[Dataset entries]
========
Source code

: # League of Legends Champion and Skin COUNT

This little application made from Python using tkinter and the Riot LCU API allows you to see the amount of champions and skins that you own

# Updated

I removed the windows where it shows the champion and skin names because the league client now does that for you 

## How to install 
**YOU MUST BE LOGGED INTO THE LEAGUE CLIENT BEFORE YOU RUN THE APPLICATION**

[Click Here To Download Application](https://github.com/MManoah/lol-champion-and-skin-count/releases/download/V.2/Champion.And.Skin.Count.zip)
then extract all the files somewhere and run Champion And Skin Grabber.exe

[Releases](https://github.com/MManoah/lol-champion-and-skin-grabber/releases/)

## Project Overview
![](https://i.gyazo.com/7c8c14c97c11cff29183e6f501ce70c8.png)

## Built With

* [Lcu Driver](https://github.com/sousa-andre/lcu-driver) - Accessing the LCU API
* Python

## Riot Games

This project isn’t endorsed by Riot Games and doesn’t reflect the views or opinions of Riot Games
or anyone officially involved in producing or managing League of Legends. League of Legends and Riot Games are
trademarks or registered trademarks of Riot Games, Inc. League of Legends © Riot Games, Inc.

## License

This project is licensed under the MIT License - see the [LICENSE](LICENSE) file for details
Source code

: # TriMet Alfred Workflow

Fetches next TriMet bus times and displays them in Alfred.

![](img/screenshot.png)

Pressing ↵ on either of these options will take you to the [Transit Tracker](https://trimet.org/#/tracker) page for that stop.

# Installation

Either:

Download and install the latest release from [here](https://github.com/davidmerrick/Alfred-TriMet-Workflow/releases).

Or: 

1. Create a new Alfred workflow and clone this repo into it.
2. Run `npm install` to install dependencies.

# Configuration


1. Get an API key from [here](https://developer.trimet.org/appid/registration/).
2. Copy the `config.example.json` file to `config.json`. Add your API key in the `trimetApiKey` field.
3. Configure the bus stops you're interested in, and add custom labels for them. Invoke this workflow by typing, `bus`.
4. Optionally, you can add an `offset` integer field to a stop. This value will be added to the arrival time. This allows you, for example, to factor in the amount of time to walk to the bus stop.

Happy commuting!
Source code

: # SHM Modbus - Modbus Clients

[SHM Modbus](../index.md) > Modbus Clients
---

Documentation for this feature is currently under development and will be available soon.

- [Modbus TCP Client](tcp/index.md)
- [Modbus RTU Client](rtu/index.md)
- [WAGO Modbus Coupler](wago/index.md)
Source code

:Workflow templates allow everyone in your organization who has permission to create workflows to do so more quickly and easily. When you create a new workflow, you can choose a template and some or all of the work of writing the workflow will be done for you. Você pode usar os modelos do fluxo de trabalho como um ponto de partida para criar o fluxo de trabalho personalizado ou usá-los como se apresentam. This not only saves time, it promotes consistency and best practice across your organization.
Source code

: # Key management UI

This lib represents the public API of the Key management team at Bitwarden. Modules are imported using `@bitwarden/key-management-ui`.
========
* [Exercise goal]: Scan the entries for the string "them" and report only how many lines contain it.

* [Exercise result]: 2